- Cleaning your project is an equally important step as the modelling and analysis.
- Leaving a messy project folder and code can lead to difficulties later down the line.
- It is important that you dedicate enough time to completing this step.
- Approach the project clean up as a serious and worthwhile endeavour.
- It can be useful for a future project.
Data retention
Remember that we have a legal obligation to keep personal data only for as long as is necessary for the business purposes it is retained for.
You can find the full policies regarding data on the NHSBSA website.
- Data handling and storage policy (PDF)
- Data protection and confidentiality policy (PDF)
- Records management policy (PDF)
- Records management retention schedule (Excel)
During an initiative, you will probably create tables in your personal schema. These could be part of the agreed outputs, or they could be adhoc tables from EDA, or tables created for testing or checking. Regularly review the tables in your schema and keep only what is needed.
- Adhoc tables, which are not part of the agreed outputs, should not generally be kept past your current working session.
- Treat the code that creates tables for the purpose of testing or checking your work as part of your code base, so they can be easily recreated.
- Tables that are part of agreed outputs should be kept until the 3-month follow-up with the initiative customer has been done, and then dropped.

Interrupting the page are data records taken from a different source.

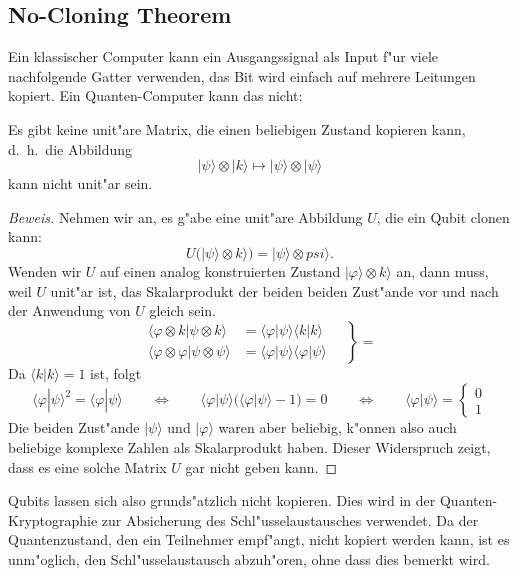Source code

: \subsection{No-Cloning Theorem}
Ein klassischer Computer kann ein Ausgangssignal als Input f"ur viele
nachfolgende Gatter verwenden, das Bit wird einfach auf mehrere Leitungen
kopiert. 
Ein Quanten-Computer kann das nicht:
\begin{satz}
\label{skript:no-cloning-theorem}
Es gibt keine unit"are Matrix, die einen beliebigen Zustand kopieren
kann, d.~h.~die Abbildung
\[
|\psi\rangle\otimes|k\rangle\mapsto |\psi\rangle\otimes|\psi\rangle
\]
kann nicht unit"ar sein.
\end{satz}

\begin{proof}[Beweis]
Nehmen wir an, es g"abe eine unit"are Abbildung $U$, die ein Qubit clonen
kann:
\[
U(|\psi\rangle\otimes k\rangle)=|\psi\rangle\otimes psi\rangle.
\]
Wenden wir $U$ auf einen analog konstruierten Zustand
$|\varphi\rangle\otimes k\rangle$ an, dann muss, weil $U$ unit"ar ist,
das Skalarprodukt der beiden beiden Zust"ande vor und nach der Anwendung
von $U$ gleich sein.
\begin{equation}
\left.
\begin{aligned}
\langle\varphi\otimes k|\psi\otimes k\rangle
&=
\langle\varphi|\psi\rangle \langle k|k\rangle
\\
\langle\varphi\otimes\varphi|\psi\otimes\psi\rangle
&=
\langle\varphi|\psi\rangle \langle \varphi|\psi\rangle
\end{aligned}
\quad
\right\}=
\end{equation}
Da $\langle k|k\rangle=1$ ist, folgt
\[
\langle \varphi|\psi\rangle^2=
\langle \varphi|\psi\rangle
\qquad\Leftrightarrow\qquad
\langle \varphi|\psi\rangle ( \langle \varphi|\psi\rangle -1) = 0
\qquad\Leftrightarrow\qquad
\langle \varphi|\psi\rangle =\begin{cases}0\\1\end{cases}
\]
Die beiden Zust"ande $|\psi\rangle$ und $|\varphi\rangle$ waren aber
beliebig, k"onnen also auch beliebige komplexe Zahlen als Skalarprodukt
haben.
Dieser Widerspruch zeigt, dass es eine solche Matrix $U$ gar nicht
geben kann.
\end{proof}

Qubits lassen sich also grunds"atzlich nicht kopieren.
Dies wird in der Quanten-Kryptographie zur Absicherung des
Schl"usselaustausches verwendet. 
Da der Quantenzustand, den ein Teilnehmer empf"angt, nicht kopiert
werden kann, ist es unm"oglich, den Schl"usselaustausch abzuh"oren,
ohne dass dies bemerkt wird.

- Any tables that need to be kept for longer time frames should be recreated in the Data Science Reference schema.
You will also have various supporting files for the initiative in the SharePoint folder.
- Don’t delete files outright; save any files deemed not needed into an ‘Archive’ folder.
- Set a reminder, 2 years after the 3-month follow-up with the customer has been completed, to delete the Archive. This is to allow for the potential of an audit.
- Up-to-date guidance on data retention for miscellaneous files in SharePoint is in progress, so these guidelines may change.
General considerations
- Delete stale git branches or merge them into main.
- Create a config file with key parameters and filters that are referenced throughout the project.
- Ensure key tables within the database are available to the wider team, if applicable.
- If an initiative output is made publicly available, ensure an initiative summary and links to articles are added to the NHSBSA Data Science projects page.